Contemporary artists have been engaged in many of the conversations around postcolonialism and revisionist history, as evident in the projects described below. Through pointed juxtaposition with images of oppression, corruption, and conquest they recast the notion of the hero, subvert the monumental and mythic, and suggest alternative narratives that grant agency to formerly marginalized peoples.

Guillermo Gomez-Peña and Coco Fusco, Two Undiscovered Amerindians Visit the West, 1992

Guillermo Gomez-Peña and Coco Fusco inside the cage
Guillermo Gomez-Peña and Coco Fusco perform inside a gilded cage in the Minneapolis Sculpture Garden in 1992. Image courtesy Walker Archives

In 1992 Guillermo Gomez-Peña and Coco Fusco performed Two Undiscovered Amerindians Visit the West as part of the exhibition The Year of the White Bear at the Walker. As a response to widespread commemoration of the 500-year anniversary of Columbus’s arrival to the Americas, The Year of the White Bear sought to make visible the legacy of colonialism in the wake of the Columbian encounter, especially in regards to the captivity, exploitation, and abuse of indigenous people. Though conquest and genocide were at the forefront of revisionist histories of Columbus’s encounter, his legacy as it pertains to human display remains often overlooked. In 1493 Columbus returned to Spain and brought back with him several Arawaks, one of whom was left on display at the Spanish court for two years. Like centuries of indigenous people that followed, he was intended to perform both an educational and entertainment function within the court, by providing opportunity for aesthetic contemplation and scientific analysis. Two years after his arrival to Spain he died, purportedly of sadness.

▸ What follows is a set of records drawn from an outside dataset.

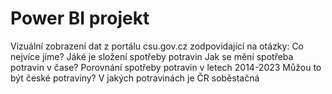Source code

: # **Power BI projekt**
Vizuální zobrazení dat z portálu csu.gov.cz zodpovídající na otázky:
Co nejvíce jíme? Jáké je složení spotřeby potravin
Jak se mění spotřeba potravin v čase? Porovnání spotřeby potravin v letech 2014-2023
Můžou to být české potraviny? V jakých potravinách je ČR soběstačná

Dissatisfied with the level of public discourse around Columbus’s legacy, Gomez-Peña and Fusco created a performance that recreated and critiqued centuries of human display and objectification under the guise of science and entertainment. Rather than revisit historical records of human exhibitions authored by observers and anthropologists, Fusco and Gomez-Peña sought to create an account of these ethnographic displays from the perspective of the performer. During the performance Gomez-Peña and Fusco presented themselves as members of the fictional Guatinaui tribe, inhabitants of an uncolonized island in the Gulf of Mexico. Wearing leopard print loincloths and artificial feathers while contained in a gilded cage, the artists told stories in a made up language, performed fictionalized ritual dances, and ate bananas fed to them by docents/zookeepers. Despite exaggerated theatrics and outlandish costumes and props, many museum visitors believed the performance to be authentic and reacted accordingly. Over its two-year run in venues ranging from natural history museums to biennials, the performance was largely met with confusion and anger from critics, museums, patrons, and visitors. (The Walker was one of only two venues where the work was contextualized as art.) Within the cage, the artists were subjected to racist taunts, violent attacks, and aggressive heckling, yet never broke character or ended the performance.

Allora & Calzadilla Chalk Monuments
Allora & Calzadilla, Chalk Monuments. Image via Gladstone Gallery

Allora & Calzadilla, Chalk Monuments, 1998

Artists Jennifer Allora and Guillermo Calzadilla create socially engaged art that is not constrained to any medium or style. Instead, the Puerto Rico–based artists address themes such as history, science, politics, and economics in subversive, conceptual works that blur distinctions of art and activism. They began to develop Chalk Monuments while working with educators in San Juan in 1988. The small sculptures are made after larger monuments, then miniaturized and recast in chalk. The first iteration of the project included well-known public statues of Christopher Columbus and Ponce de Leon, the Spanish explorer and first governor of Puerto Rico. Allora and Calzadilla play with monumentality and ephemerality through scale and use of materials, rendering objects that once seemed permanent and behemoth small and fragile. The chalk monuments are intended for classroom use so as to spur conversation with students about the history of Puerto Rico, sociopolitical issues, and colonialism. (Read our 2004 interview with the artists, conducted during their Walker residency.)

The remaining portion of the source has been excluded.